なぜ国産のスタッドレスタイヤは優秀なのか

 その答えは、日本独自の気候にあります。
 雪が降ったあと、日中に溶けて水となり、夜間には凍る。悪名高いアイスバーンはこうして形成されるのですが、実はヨーロッパではむしろ珍しいのです。なぜなら、日本とヨーロッパでは雪質が大きく異なるため。日本の雪は湿気を多く含み溶けやすいのです。
 日本のアイスバーンは世界的に見ても過酷な路面なのです。

 日本で優秀なスタッドレスタイヤとは、ツルツルして硬い氷と、べちょべちょして柔らかい雪、相反する二つを制するタイヤです。国産タイヤメーカーはこのような難しい要求をクリアするため長年研究・開発を重ねて日々タイヤの性能を進化させています。

 一方で欧州産タイヤメーカーのスタッドレスタイヤが劣るかと言われればそうではなく、乾燥路での安定性やグリップ力に優れているという特徴があります。
 冬に高速道路をよく走る方は、敢えて欧州メーカーのタイヤを履くという選択肢を視野に入れてもいいかもしれません。

スタッドレスタイヤのデメリット

 いくつかありますが、要項としては、「スタッドレスタイヤは冬期用タイヤであるので、冬が明けたら履き替えるのが基本」であるというものです。

サマータイヤより乾燥路でのグリップ力は低い

 スタッドレスタイヤのゴムが柔らかいことや溝が深いことは前項で述べましたが、絶対的なグリップ力という点においてはこれらはマイナスになります。
 急激な力(急ブレーキや急カーブ時)が加わった際に、タイヤ自体が踏ん張る力にゴムやトレッドが負けてしまうのです。

サマータイヤより燃費性能や静粛性が劣る

 ゴムが柔らかく溝が深いということは、転がり抵抗が大きいということでもあります。燃費性能はほんの僅かの差しかありませんが、ロードノイズについてはかなりの人が体感できる差となって現れます。

サマータイヤより雨天に弱い

 JAFが2015年に行った試験によれば、同じ五分山溝で比較した場合、濡れた路面でのスタッドレスタイヤはサマータイヤより1.3~1.5倍程度、制動距離が伸びることがわかっています。
 これは時速60kmの場合3.6m、時速100kmの場合21.4mの差になります。

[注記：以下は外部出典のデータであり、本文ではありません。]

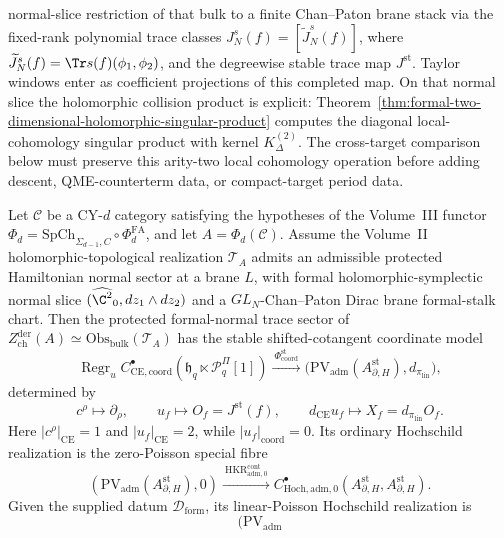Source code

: normal-slice restriction of that bulk to a finite Chan--Paton
brane stack via the fixed-rank polynomial trace classes
\(J_N^s(f)=[\widetilde J_N^s(f)]\), where
\(\widetilde J_N^s(f)=\Tr s(f)(\phi_1,\phi_2)\), and the
degreewise stable trace map \(J^{\mathrm{st}}\).  Taylor windows
enter as coefficient projections of this completed map.
On that normal slice the holomorphic collision product is explicit:
Theorem~\ref{thm:formal-two-dimensional-holomorphic-singular-product}
computes the diagonal local-cohomology singular product with kernel
\(K^{(2)}_\Delta\).  The cross-target comparison below must preserve
this arity-two local cohomology operation before adding descent,
QME-counterterm data, or compact-target period data.

\begin{thm}
\label{thm:completion-cross-target-slice}
Let \(\mathcal C\) be a CY-\(d\) category satisfying the
hypotheses of the Volume~III functor
\(\Phi_d=\mathrm{SpCh}_{\Sigma_{d-1},C}\circ\Phi^{\mathrm{FA}}_d\),
and let \(A=\Phi_d(\mathcal C)\).  Assume the Volume~II
holomorphic-topological realization \(\mathcal T_A\) admits an
admissible protected Hamiltonian normal sector at a brane \(L\),
with formal holomorphic-symplectic normal slice
\((\widehat{\C^2}_0,dz_1\wedge dz_2)\) and a \(GL_N\)-Chan--Paton
Dirac brane formal-stalk chart.  Then the protected formal-normal
trace sector of
\(Z^{\mathrm{der}}_{\mathrm{ch}}(A)\simeq
\mathrm{Obs}_{\mathrm{bulk}}(\mathcal T_A)\) has the
stable shifted-cotangent coordinate model
\[
  \operatorname{Regr}_u
  C^\bullet_{\mathrm{CE},\mathrm{coord}}
    (\mathfrak h_q\ltimes\mathcal P^\Pi_q[1])
  \xrightarrow{\ \Phi_{\mathrm{coord}}^{\mathrm{st}}\ }
  \bigl(\mathrm{PV}_{\mathrm{adm}}
    (A_{\partial,H}^{\mathrm{st}}),
    d_{\pi_{\mathrm{lin}}}\bigr),
\]
determined by
\[
  c^\rho\longmapsto\partial_\rho,\qquad
  u_f\longmapsto O_f=J^{\mathrm{st}}(f),\qquad
  d_{\mathrm{CE}}u_f\longmapsto
  X_f=d_{\pi_{\mathrm{lin}}}O_f.
\]
Here \(|c^\rho|_{\mathrm{CE}}=1\) and
\(|u_f|_{\mathrm{CE}}=2\), while
\(|u_f|_{\mathrm{coord}}=0\).  Its ordinary Hochschild realization is
the zero-Poisson special fibre
\[
  (\mathrm{PV}_{\mathrm{adm}}
    (A_{\partial,H}^{\mathrm{st}}),0)
  \xrightarrow{\ \operatorname{HKR}^{\mathrm{cont}}_{\mathrm{adm},0}\ }
  C^\bullet_{\mathrm{Hoch},\mathrm{adm},0}
    (A_{\partial,H}^{\mathrm{st}},
     A_{\partial,H}^{\mathrm{st}}).
\]
Given the supplied datum \(\mathcal D_{\mathrm{form}}\), its
linear-Poisson Hochschild realization is
\[
  \bigl(\mathrm{PV}_{\mathrm{adm}}
\]
\end{thm}
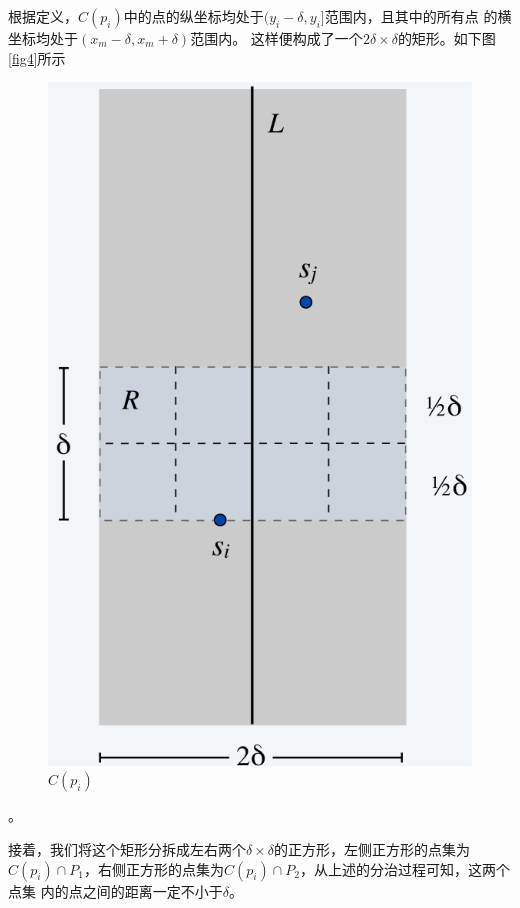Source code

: 根据定义，$C(p_i)$中的点的纵坐标均处于$(y_i - \delta, y_i]$范围内，且其中的所有点
的横坐标均处于$\left( x_m - \delta, x_m + \delta \right)$范围内。
这样便构成了一个$2\delta\times\delta$的矩形。如下图\autoref{fig4}所示
\begin{figure}[htb]
    \centering
    \includegraphics[scale=0.5]{image/NearestPointsCpi.png}
    \caption{$C(p_i)$}\label{fig4}
\end{figure}。

接着，我们将这个矩形分拆成左右两个$\delta \times \delta$的正方形，左侧正方形的点集为
$C(p_i)\cap P_1$，右侧正方形的点集为$C(p_i)\cap P_2$，从上述的分治过程可知，这两个点集
内的点之间的距离一定不小于$\delta$。

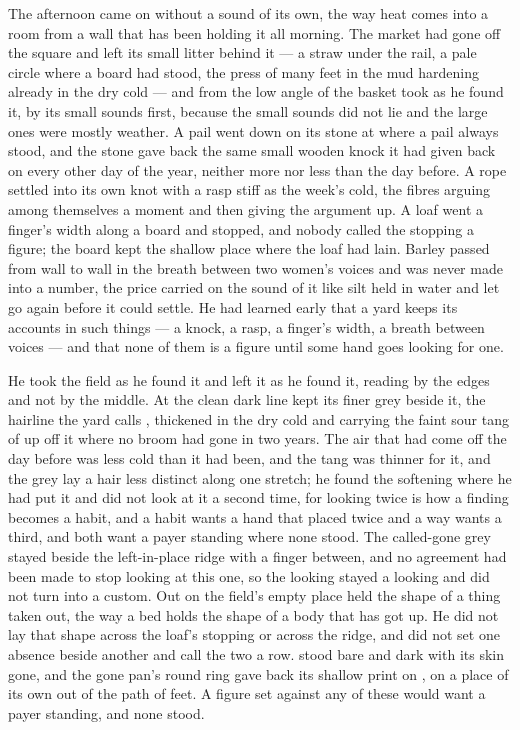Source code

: The afternoon came on without a sound of its own, the way heat comes into a room from a wall that has been holding it all morning. The market had gone off the square and left its small litter behind it --- a straw under the rail, a pale circle where a board had stood, the press of many feet in the mud hardening already in the dry cold --- and from the low angle of the basket  took  as he found it, by its small sounds first, because the small sounds did not lie and the large ones were mostly weather. A pail went down on its stone at  where a pail always stood, and the stone gave back the same small wooden knock it had given back on every other day of the year, neither more nor less than the day before. A rope settled into its own knot with a rasp stiff as the week's cold, the fibres arguing among themselves a moment and then giving the argument up. A loaf went a finger's width along a board and stopped, and nobody called the stopping a figure; the board kept the shallow place where the loaf had lain. Barley passed from wall to wall in the breath between two women's voices and was never made into a number, the price carried on the sound of it like silt held in water and let go again before it could settle. He had learned early that a yard keeps its accounts in such things --- a knock, a rasp, a finger's width, a breath between voices --- and that none of them is a figure until some hand goes looking for one.

He took the field as he found it and left it as he found it, reading by the edges and not by the middle. At  the clean dark line kept its finer grey beside it, the hairline the yard calls , thickened in the dry cold and carrying the faint sour tang of  up off it where no broom had gone in two years. The air that had come off  the day before was less cold than it had been, and the tang was thinner for it, and the grey lay a hair less distinct along one stretch; he found the softening where he had put it and did not look at it a second time, for looking twice is how a finding becomes a habit, and a habit wants a hand that placed twice and a way wants a third, and both want a payer standing where none stood. The called-gone grey stayed beside the left-in-place ridge with a finger between, and no agreement had been made to stop looking at this one, so the looking stayed a looking and did not turn into a custom. Out on  the field's empty place held the shape of a thing taken out, the way a bed holds the shape of a body that has got up. He did not lay that shape across the loaf's stopping or across the ridge, and did not set one absence beside another and call the two a row.  stood bare and dark with its skin gone, and the gone pan's round ring gave back its shallow print on , on a place of its own out of the path of feet. A figure set against any of these would want a payer standing, and none stood.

 スタッドレスタイヤは、素材や構造の工夫で路面の水を吸収するように作られていますが、雨天時のように路面に過剰に水がある場合、水を弾くことができずにタイヤと路面の間に水の膜ができ、滑ってしまうのです(ハイドロプレーニング現象)。

スタッドレスタイヤの寿命は4年

 サマータイヤの寿命については以前ご紹介しましたが、同じゴム製品である以上スタッドレスタイヤもサマータイヤと寿命は変わりません。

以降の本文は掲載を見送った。